-- Requirement --
Copy the records. Keep every line exactly as it is.
++++ Dataset records
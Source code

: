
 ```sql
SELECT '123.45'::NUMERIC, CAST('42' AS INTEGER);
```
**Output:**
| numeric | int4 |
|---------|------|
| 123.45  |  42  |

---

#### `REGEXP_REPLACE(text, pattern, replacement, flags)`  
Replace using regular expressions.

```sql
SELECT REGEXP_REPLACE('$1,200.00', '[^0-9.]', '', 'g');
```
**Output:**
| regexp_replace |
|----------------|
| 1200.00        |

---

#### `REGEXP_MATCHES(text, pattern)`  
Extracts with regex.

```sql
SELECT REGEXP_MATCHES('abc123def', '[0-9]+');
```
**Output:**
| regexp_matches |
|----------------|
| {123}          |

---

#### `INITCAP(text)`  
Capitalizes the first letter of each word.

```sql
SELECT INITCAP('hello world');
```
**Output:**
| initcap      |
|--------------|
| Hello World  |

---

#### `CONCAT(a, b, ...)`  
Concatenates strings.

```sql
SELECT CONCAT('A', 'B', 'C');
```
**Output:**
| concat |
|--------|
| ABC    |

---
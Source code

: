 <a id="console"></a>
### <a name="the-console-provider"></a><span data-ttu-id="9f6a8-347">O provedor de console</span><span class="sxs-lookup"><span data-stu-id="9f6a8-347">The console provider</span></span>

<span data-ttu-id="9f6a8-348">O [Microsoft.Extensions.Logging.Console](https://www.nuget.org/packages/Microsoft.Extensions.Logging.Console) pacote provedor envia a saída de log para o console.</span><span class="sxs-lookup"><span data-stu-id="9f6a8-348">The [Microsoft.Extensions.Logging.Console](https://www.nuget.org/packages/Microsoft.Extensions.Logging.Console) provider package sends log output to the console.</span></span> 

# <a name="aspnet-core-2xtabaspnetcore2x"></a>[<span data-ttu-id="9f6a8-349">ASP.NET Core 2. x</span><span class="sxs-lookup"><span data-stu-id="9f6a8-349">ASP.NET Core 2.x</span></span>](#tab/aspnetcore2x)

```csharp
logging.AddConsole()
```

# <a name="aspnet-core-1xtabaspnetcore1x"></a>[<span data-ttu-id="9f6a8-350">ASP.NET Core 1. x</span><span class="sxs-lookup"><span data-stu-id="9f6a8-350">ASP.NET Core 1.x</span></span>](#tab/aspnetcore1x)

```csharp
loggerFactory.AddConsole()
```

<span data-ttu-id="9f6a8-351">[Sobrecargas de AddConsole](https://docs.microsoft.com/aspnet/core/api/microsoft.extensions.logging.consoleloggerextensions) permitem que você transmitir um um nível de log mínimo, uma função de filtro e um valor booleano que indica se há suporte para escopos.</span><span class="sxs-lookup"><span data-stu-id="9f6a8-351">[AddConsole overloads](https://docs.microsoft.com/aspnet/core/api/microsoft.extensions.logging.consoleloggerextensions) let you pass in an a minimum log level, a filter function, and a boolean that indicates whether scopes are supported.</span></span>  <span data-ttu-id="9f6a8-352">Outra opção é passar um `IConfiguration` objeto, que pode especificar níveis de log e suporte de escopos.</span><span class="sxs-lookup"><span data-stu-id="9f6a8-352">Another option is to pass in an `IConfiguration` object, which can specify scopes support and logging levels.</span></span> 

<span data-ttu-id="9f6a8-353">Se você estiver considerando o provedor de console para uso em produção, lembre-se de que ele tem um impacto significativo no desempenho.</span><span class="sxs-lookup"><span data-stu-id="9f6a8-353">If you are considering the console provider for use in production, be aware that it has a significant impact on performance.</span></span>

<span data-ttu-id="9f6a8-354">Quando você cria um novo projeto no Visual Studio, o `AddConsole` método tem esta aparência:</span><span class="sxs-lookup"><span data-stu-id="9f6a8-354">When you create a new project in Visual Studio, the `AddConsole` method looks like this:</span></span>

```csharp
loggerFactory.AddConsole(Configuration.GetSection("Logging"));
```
++++++++
-- Reply --
Source code

:
 ```sql
SELECT '123.45'::NUMERIC, CAST('42' AS INTEGER);
```
**Output:**
| numeric | int4 |
|---------|------|
| 123.45  |  42  |

---

#### `REGEXP_REPLACE(text, pattern, replacement, flags)`  
Replace using regular expressions.

```sql
SELECT REGEXP_REPLACE('$1,200.00', '[^0-9.]', '', 'g');
```
**Output:**
| regexp_replace |
|----------------|
| 1200.00        |

---

#### `REGEXP_MATCHES(text, pattern)`  
Extracts with regex.

```sql
SELECT REGEXP_MATCHES('abc123def', '[0-9]+');
```
**Output:**
| regexp_matches |
|----------------|
| {123}          |

---

#### `INITCAP(text)`  
Capitalizes the first letter of each word.

```sql
SELECT INITCAP('hello world');
```
**Output:**
| initcap      |
|--------------|
| Hello World  |

---

#### `CONCAT(a, b, ...)`  
Concatenates strings.

```sql
SELECT CONCAT('A', 'B', 'C');
```
**Output:**
| concat |
|--------|
| ABC    |

---
Source code

: <a id="console"></a>
### <a name="the-console-provider"></a><span data-ttu-id="9f6a8-347">O provedor de console</span><span class="sxs-lookup"><span data-stu-id="9f6a8-347">The console provider</span></span>

<span data-ttu-id="9f6a8-348">O [Microsoft.Extensions.Logging.Console](https://www.nuget.org/packages/Microsoft.Extensions.Logging.Console) pacote provedor envia a saída de log para o console.</span><span class="sxs-lookup"><span data-stu-id="9f6a8-348">The [Microsoft.Extensions.Logging.Console](https://www.nuget.org/packages/Microsoft.Extensions.Logging.Console) provider package sends log output to the console.</span></span> 

# <a name="aspnet-core-2xtabaspnetcore2x"></a>[<span data-ttu-id="9f6a8-349">ASP.NET Core 2. x</span><span class="sxs-lookup"><span data-stu-id="9f6a8-349">ASP.NET Core 2.x</span></span>](#tab/aspnetcore2x)

```csharp
logging.AddConsole()
```

# <a name="aspnet-core-1xtabaspnetcore1x"></a>[<span data-ttu-id="9f6a8-350">ASP.NET Core 1. x</span><span class="sxs-lookup"><span data-stu-id="9f6a8-350">ASP.NET Core 1.x</span></span>](#tab/aspnetcore1x)

```csharp
loggerFactory.AddConsole()
```

<span data-ttu-id="9f6a8-351">[Sobrecargas de AddConsole](https://docs.microsoft.com/aspnet/core/api/microsoft.extensions.logging.consoleloggerextensions) permitem que você transmitir um um nível de log mínimo, uma função de filtro e um valor booleano que indica se há suporte para escopos.</span><span class="sxs-lookup"><span data-stu-id="9f6a8-351">[AddConsole overloads](https://docs.microsoft.com/aspnet/core/api/microsoft.extensions.logging.consoleloggerextensions) let you pass in an a minimum log level, a filter function, and a boolean that indicates whether scopes are supported.</span></span>  <span data-ttu-id="9f6a8-352">Outra opção é passar um `IConfiguration` objeto, que pode especificar níveis de log e suporte de escopos.</span><span class="sxs-lookup"><span data-stu-id="9f6a8-352">Another option is to pass in an `IConfiguration` object, which can specify scopes support and logging levels.</span></span> 

<span data-ttu-id="9f6a8-353">Se você estiver considerando o provedor de console para uso em produção, lembre-se de que ele tem um impacto significativo no desempenho.</span><span class="sxs-lookup"><span data-stu-id="9f6a8-353">If you are considering the console provider for use in production, be aware that it has a significant impact on performance.</span></span>

<span data-ttu-id="9f6a8-354">Quando você cria um novo projeto no Visual Studio, o `AddConsole` método tem esta aparência:</span><span class="sxs-lookup"><span data-stu-id="9f6a8-354">When you create a new project in Visual Studio, the `AddConsole` method looks like this:</span></span>

```csharp
loggerFactory.AddConsole(Configuration.GetSection("Logging"));
```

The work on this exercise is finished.